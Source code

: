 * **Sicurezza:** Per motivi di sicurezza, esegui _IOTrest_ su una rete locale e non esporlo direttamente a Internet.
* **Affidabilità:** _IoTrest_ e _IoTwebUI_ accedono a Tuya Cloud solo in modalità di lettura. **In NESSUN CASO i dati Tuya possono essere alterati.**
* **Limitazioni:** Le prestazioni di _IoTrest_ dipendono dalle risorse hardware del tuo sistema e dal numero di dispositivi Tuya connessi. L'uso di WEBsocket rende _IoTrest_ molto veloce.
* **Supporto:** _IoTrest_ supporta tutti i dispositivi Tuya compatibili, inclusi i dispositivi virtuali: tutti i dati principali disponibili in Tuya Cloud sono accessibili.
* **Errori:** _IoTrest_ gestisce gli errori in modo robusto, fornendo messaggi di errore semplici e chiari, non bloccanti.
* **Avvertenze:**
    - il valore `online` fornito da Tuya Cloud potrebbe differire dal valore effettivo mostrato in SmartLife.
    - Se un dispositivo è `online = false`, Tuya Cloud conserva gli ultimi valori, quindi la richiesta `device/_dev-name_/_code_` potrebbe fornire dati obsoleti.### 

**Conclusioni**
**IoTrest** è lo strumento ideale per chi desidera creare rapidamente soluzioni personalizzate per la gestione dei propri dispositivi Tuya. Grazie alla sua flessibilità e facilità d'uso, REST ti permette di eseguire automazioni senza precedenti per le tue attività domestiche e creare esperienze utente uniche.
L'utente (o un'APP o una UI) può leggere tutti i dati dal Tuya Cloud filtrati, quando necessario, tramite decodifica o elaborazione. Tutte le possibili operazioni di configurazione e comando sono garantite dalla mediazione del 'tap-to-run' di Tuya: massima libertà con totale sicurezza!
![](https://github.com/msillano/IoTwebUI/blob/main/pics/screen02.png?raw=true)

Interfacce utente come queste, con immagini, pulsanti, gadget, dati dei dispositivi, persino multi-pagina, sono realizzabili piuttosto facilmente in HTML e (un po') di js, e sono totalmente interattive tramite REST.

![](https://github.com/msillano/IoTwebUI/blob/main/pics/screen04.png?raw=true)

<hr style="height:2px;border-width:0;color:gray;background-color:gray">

______________________________

§ INSTRUCTIONS TO FOLLOW:
Determine the number of lines in the listing that contain the string "main". Write that number and nothing else.

§ SOLUTION FOR THIS TASK:
2